Chris Tobo
It’s advisable to not get too close to the stage at South African dance provocateur Sello Pesa’s latest site-specific work. It might be dangerous.
The performance took place on a stage outside the Elizabeth Sneddon Theatre as part of a double-bill for the JOMBA! Contemporary Dance Experience. The work is titled “Lime Light on Rites”, and Pesa as performer and choreographer, takes the audience on a bizarre and often unnerving journey fraught with unresolved tension. Along with his two consorts, Humphrey Maleka and Brian Mthembu, both members of Pesa’s Ntsoana Dance Company, the choreographer creates an unsettling piece with odd imagistic compositions: A man (Mthembu) wearing a women’s black dress with beaded detail over a black pants and black dress shoes stands with an uncooked chicken on a plate in his hands. Another, (Pesa), wanders across the space moving chairs around seemingly at random while a third man (Maleka in a flashy beige suit) hands out pamphlets at the entrance advertising a funeral plan from “Lime Services” .The same service is projected on a white gazebo covering.

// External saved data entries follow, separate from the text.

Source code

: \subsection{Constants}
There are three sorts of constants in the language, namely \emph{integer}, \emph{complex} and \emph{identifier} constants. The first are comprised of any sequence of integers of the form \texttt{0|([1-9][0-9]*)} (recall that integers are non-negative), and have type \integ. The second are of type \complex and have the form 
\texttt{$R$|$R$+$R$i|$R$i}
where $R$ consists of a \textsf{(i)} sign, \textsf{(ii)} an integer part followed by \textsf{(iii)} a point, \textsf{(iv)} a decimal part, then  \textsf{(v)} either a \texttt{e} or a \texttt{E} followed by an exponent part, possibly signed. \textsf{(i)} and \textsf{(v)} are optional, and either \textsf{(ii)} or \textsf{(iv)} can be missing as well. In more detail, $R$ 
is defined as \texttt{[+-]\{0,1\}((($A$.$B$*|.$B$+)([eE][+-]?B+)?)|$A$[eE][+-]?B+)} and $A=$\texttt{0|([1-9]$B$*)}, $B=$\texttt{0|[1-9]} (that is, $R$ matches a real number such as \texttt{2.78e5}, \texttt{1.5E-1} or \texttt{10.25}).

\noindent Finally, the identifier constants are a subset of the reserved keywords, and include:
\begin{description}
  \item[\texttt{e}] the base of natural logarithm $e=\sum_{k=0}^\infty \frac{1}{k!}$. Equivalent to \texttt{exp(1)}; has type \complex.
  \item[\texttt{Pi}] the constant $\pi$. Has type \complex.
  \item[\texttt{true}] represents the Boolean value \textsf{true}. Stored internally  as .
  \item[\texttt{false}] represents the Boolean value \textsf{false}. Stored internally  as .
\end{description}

Adding to the perplexity are stacked plastic chairs lying overturned and strewn across the stage, wooden benches, a green umbrella sheltering a wooden table on top of which sits a black case, a bible, a bottle of Red Bull energy drink and a bottle of Energade. Also on the stage is a high-tech sound system alongside an old-fashioned transistor radio tuned to isiZulu radio Ukhozi fm.With all of these disparate things going on the analytical part of my brain frantically tries to make connections while Mthembu walks to different areas of the stage, chicken in hand, in a numinous daze. Pesa continues his perambulation on and around the stage mostly moving through the audience gathered around three sides of the square stage. What follows can only be described as a surreal re-imagining of a funeral service permeated by an air of dread and uncertainty.

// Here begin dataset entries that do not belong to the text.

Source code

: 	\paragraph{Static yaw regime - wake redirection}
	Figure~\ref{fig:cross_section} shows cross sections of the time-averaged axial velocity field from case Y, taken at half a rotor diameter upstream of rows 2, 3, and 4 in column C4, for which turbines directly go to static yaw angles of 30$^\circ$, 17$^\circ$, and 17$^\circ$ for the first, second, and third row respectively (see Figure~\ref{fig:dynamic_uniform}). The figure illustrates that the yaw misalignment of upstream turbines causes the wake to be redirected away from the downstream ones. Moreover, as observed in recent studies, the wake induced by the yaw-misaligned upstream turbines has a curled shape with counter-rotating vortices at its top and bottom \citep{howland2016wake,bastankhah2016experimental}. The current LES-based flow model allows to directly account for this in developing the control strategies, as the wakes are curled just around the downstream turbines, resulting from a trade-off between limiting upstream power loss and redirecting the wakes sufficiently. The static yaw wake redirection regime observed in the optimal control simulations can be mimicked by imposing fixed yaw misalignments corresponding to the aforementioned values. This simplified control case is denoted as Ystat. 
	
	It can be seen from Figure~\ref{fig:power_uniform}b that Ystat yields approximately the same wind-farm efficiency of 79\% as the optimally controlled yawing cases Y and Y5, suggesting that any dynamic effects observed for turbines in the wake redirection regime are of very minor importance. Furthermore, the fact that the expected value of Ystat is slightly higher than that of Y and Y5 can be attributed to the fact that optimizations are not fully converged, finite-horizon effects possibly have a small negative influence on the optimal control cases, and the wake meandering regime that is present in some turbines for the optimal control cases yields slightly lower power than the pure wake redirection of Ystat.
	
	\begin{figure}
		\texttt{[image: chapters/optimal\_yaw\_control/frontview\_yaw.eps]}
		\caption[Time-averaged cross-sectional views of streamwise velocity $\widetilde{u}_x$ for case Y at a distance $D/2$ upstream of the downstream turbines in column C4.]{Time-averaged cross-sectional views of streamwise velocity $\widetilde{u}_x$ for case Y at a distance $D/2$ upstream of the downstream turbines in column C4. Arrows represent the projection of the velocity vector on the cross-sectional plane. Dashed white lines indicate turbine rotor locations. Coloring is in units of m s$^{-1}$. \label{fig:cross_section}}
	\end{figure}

Mthembu begins chasing Pesa around with a kattie shooting Choice condoms at him as Pesa tries to duck behind the audience, some of whom (including myself) are invited to sit on the chairs set up on the stage. A sound-bite is repeated over the speakers touting the unfuckwithability of the Violent Femmes. Pesa and Mthembu begin a perilous dance using the two benches on the stage. Maleka re-appears and proceeds to embalm the chicken using cleaning spirits and lotion on a makeshift table he constructs on the stage using a bench, chairs and a mattress.
Meanwhile Mthembu has summarily taken an axe to the other bench and is violently hacking it to pieces and Pesa takes a sip from each of the energy drinks, occasionally mixing them together. When Maleka finishes with the chicken he begins throwing soil on it using a spade. Some audience members are encouraged to do the same using their hands, echoing an actual funeral burial. He then throws himself on the chicken and begins to violently wrestle with it. All of this is bewildering to watch, but it is made more unsettling by the concentration and commitment of the performers.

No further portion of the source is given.